The recent resolution passed by the Human Rights Council states: ‘the right to a safe, clean, healthy and sustainable environment [is] a human right that is important for the enjoyment of human rights’. There are two core ideas that flow from this definition.
The first is that all people possess the right to a healthy environment. By virtue of being a human being, we have rights, ranging from the right to a fair trial to the right to education. We do not earn human rights and they cannot be taken away from us. We all have the right to a healthy environment – we are owed a healthy environment in our immediate vicinity, so that each of us as an individual can live safely, and we are owed a healthy global environment, so that our global society can thrive.
The second is that a healthy environment is a necessary foundation for the achievement of other human rights. For example, we all have the right to life, but environmental harms, like natural disasters or pollution, severely impact that right. In essence, we are all ‘ecologically embedded beings’ – we exist within our environment, we breathe air, we drink water, we go for our daily walk to overcome lockdown anxiety. If our environment is seriously polluted or unsafe – then all our human rights are at risk.
Why it has been acknowledge?
For a long time, environmentalists have been concerned that we spend too much time thinking about the environment in terms of its benefits to human beings, and that the environment has intrinsic benefits we shouldn’t subordinate to human interests. But the more we understand the ways in which we humans are dependent on a healthy environment, the lesser the gap there is between a human-centred and an ecocentric approach to environmental protection.
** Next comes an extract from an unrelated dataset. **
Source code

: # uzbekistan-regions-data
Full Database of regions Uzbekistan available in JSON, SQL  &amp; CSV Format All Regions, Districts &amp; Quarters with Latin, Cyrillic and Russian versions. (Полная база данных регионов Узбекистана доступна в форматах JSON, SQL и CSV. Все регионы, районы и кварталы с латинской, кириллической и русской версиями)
We can’t really have a healthy environment unless the environment is healthy for everything else that lives here as well.
A second way we could respond to this concern is to say, well, why don’t we just give nature its own rights? Some states have started to do that, such as New Zealand, which granted the Whanganui River legal personhood a few years ago. That approach hasn’t been incorporated into international law or adopted at the UN level yet.
How far has this right spread around the world?
The human right to a healthy environment has been recognized in a number of regional human rights treaties, including in Africa and Latin America. And in fact, the majority of the world’s countries have recognized in their national constitutions a right to a healthy environment.
In the United States and some other influential countries, this right has never been included in the national constitution. And the United Nations has never recognized it.
In the countries that already recognize this right, what impact is that having?
In his book, ‘The Environmental Rights Revolution’, UN Special Rapporteur on Human Rights and the Environment David Boyd looked at the worldwide spread of the right to a healthy environment. He found that countries that had adopted the right tended to perform better on different environmental indicators.
For example, in Costa Rica, the constitutional right to a healthy environment is cited by legal experts as being one of the main reasons why the country’s environmental policies are as strong as they are. Of course, there’s always a question about causality — maybe countries already more interested in protecting the environment are more likely to adopt that right.
A human rights perspective also gives us a way of applying an already developed area of law without having to create everything from scratch, and a path into forums that might not otherwise be open to discussing environmental issues.
Courts will also listen to human rights arguments.
What difference would it make?
It would clarify the basis for United Nations institutions to examine this right. The UNHRC has something called the Universal Periodic Review, through which it reviews the human rights record of every country. So, it would be a much more logical review process now.
Finally, it would push countries to accept and implement it domestically. And it would put more pressure on countries that have adopted it but haven’t done anything to implement it.
But what good is a non-legally binding resolution?
Human Rights Council resolutions might not be legally binding, but they do contain strong political commitments. The best example we have of what kind of a difference these UN resolutions make is if we look back at the resolutions in 2010 that, for the first time, recognized the right to water. That was a catalyst for governments all over the world who added the right to water to their constitutions, their highest and strongest laws.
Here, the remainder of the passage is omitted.